The Busy Bees were named after bumblebees, like this one!

A long time ago, in 1891, twelve Sunday School students in Boston, Massachusetts, were asked a question: “How many would like to become little workers for this Home?”

The Home in question was actually a church—The First Church of Christ, Scientist, also known as The Mother Church—which Christian Scientists were planning on building. What do you think their answer was?
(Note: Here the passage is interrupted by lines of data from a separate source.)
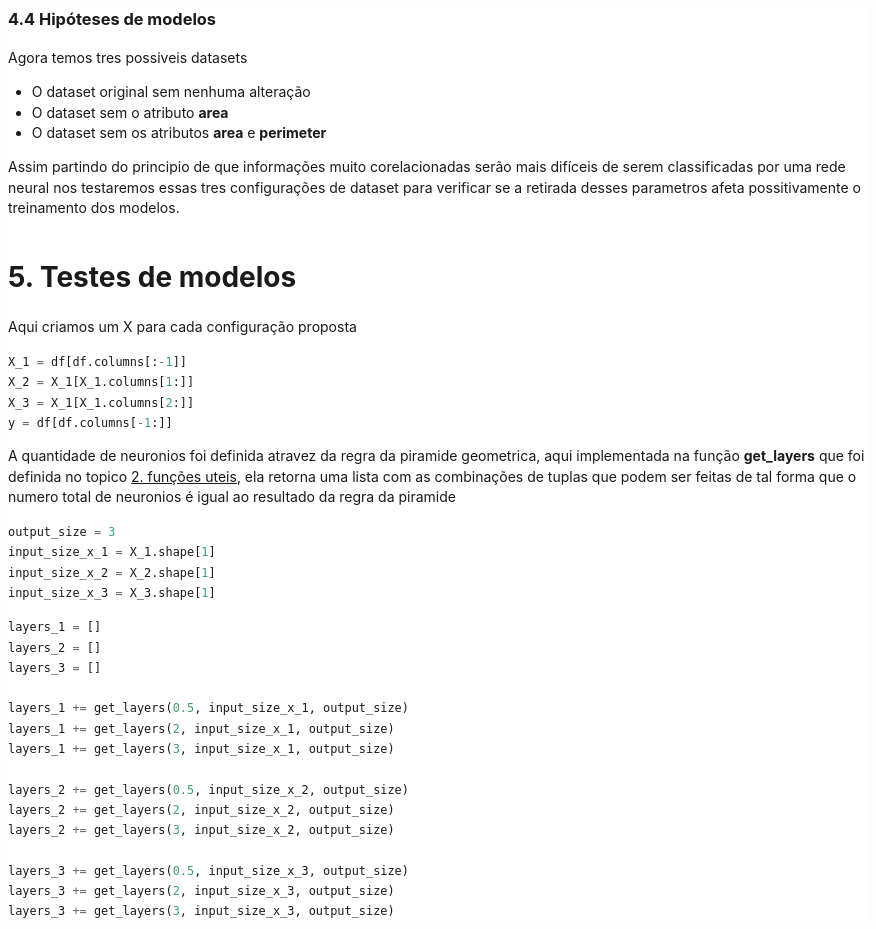 
### 4.4 Hipóteses de modelos

Agora temos tres possiveis datasets

- O dataset original sem nenhuma alteração
- O dataset sem o atributo **area**
- O dataset sem os atributos **area** e **perimeter**

Assim partindo do principio de que informações muito corelacionadas serão mais difíceis de serem classificadas por uma rede neural nos testaremos essas tres configurações de dataset para verificar se a retirada desses parametros afeta possitivamente o treinamento dos modelos.

# 5. Testes de modelos

Aqui criamos um X para cada configuração proposta


```python
X_1 = df[df.columns[:-1]]
X_2 = X_1[X_1.columns[1:]]
X_3 = X_1[X_1.columns[2:]]
y = df[df.columns[-1:]]
```

A quantidade de neuronios foi definida atravez da regra da piramide geometrica, aqui implementada na função **get_layers** que foi definida no topico [2. funções uteis](#2.-funções-uteis), ela retorna uma lista com as combinações de tuplas que podem ser feitas de tal forma que o numero total de neuronios é igual ao resultado da regra da piramide


```python
output_size = 3
input_size_x_1 = X_1.shape[1]
input_size_x_2 = X_2.shape[1]
input_size_x_3 = X_3.shape[1]
```


```python
layers_1 = []
layers_2 = []
layers_3 = []

layers_1 += get_layers(0.5, input_size_x_1, output_size)
layers_1 += get_layers(2, input_size_x_1, output_size)
layers_1 += get_layers(3, input_size_x_1, output_size)

layers_2 += get_layers(0.5, input_size_x_2, output_size)
layers_2 += get_layers(2, input_size_x_2, output_size)
layers_2 += get_layers(3, input_size_x_2, output_size)

layers_3 += get_layers(0.5, input_size_x_3, output_size)
layers_3 += get_layers(2, input_size_x_3, output_size)
layers_3 += get_layers(3, input_size_x_3, output_size)
```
Ruth Eddy Colman was a Busy Bee who collected her earnings in a piggy bank to donate to The Mother Church building fund. Do you have a piggy bank? Longyear Museum Collection.

Every hand shot up!1

One girl suggested a way they could help. “I want to give some money out of my own bank!”2

That day, each student received a dime (equivalent to three dollars today) and was told to make use of this “talent.” Do you know what a talent is? A talent is a measure of valuable currency, like dollars or pesos or euros. Christ Jesus’ parable in the Bible (see Matthew 25: 14–30) tells of workers who were blessed when they multiplied their talents. And that’s what these Sunday School students were being asked to do – use their dime so they could give more to The Mother Church.
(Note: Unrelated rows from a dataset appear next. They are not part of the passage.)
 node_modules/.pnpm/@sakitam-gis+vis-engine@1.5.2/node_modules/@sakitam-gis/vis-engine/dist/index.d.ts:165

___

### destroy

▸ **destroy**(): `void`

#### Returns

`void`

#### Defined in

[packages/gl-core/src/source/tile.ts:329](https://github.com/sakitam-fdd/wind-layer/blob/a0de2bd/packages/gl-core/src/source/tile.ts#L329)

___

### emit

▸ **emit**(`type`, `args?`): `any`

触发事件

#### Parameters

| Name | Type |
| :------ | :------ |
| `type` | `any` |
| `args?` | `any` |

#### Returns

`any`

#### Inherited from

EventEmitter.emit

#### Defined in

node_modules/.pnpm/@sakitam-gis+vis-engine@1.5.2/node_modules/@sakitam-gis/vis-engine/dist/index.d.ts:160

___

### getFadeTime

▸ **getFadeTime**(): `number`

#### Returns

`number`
And with this, the work of the Busy Bees—as this active, generous, inventive group of children were called—began. As word spread throughout the Christian Science movement about the work of the Boston Busy Bees, more and more children wanted to join in the fundraising efforts.3

“Do you know what my little girl has bought with her ten cents?” one mother asked proudly. “A bottle of glue. She and her twin brother went into partnership. He bought paper, tinsel, doll heads, etc., and they are going to dress paper dolls, and sell them.”
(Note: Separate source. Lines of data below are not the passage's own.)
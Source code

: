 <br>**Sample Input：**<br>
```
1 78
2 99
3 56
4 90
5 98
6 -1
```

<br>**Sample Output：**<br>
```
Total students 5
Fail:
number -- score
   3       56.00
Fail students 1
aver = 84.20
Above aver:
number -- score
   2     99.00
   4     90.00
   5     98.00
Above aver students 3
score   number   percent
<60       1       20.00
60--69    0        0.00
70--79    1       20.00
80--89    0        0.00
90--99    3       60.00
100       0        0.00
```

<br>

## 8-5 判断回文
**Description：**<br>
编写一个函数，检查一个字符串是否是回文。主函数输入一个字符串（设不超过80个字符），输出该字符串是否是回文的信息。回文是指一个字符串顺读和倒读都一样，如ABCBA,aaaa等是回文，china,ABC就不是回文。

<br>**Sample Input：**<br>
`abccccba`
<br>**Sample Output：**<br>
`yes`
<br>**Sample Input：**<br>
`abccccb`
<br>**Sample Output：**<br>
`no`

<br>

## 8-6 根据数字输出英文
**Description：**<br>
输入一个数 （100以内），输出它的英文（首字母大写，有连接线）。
Selling their product at fifteen cents apiece, including a wardrobe of three dresses for each doll, the twins made a total of $20—that’s $600 today! Christian Scientists throughout the United States, England, Ireland, and Germany bought the dolls!4

Two twelve-year-old Busy Bees—a sister and brother duo—combined their “talents” and went into business making paper dolls. A set was sent to Mary Baker Eddy, who responded: “Thank the giver of doll-dresses for me.”5 Longyear Museum Collection.

One boy invested his ten cents in popcorn, paper bags, butter, and salt, and started a popcorn business. Another sold magazines door to door. Other children earned money by selling flowers, shoveling snow, painting fences, and running errands. One little girl made aprons, another earned money for styling her grandmother’s hair, while yet another multiplied her “talent” by feeding a neighbor’s horse.

“My dear little friends,” Mary Baker Eddy wrote the Busy Bees, “Do you know how much I love you? Do you know that God loves you?”

Mary Baker Eddy in 1891, the year the Busy Bees were formed. Longyear Museum Collection.

She continued: “Only think of having these gems of childhood character among the foundation stones for the Church of Christ, Scientist, in Boston! Only think that sometime I may go into this Church—look at its massive walls, and try to think how many doll dresses, how many paper bags of popcorn, how much candy it took, how much shoveling of snow, carrying up wood, yea, how many loving, tireless tasks the dear children cheerfully performed to help build the first Church for Christian Science in Massachusetts.”6

When the Busy Bees met three months later, there were now 52 in the group! When each one shared how they had made use of their “talent” and multiplied their dimes, together they had all earned $135.64, which equals more than $4,000 today!

Isn’t that amazing? What do you think was their secret to success?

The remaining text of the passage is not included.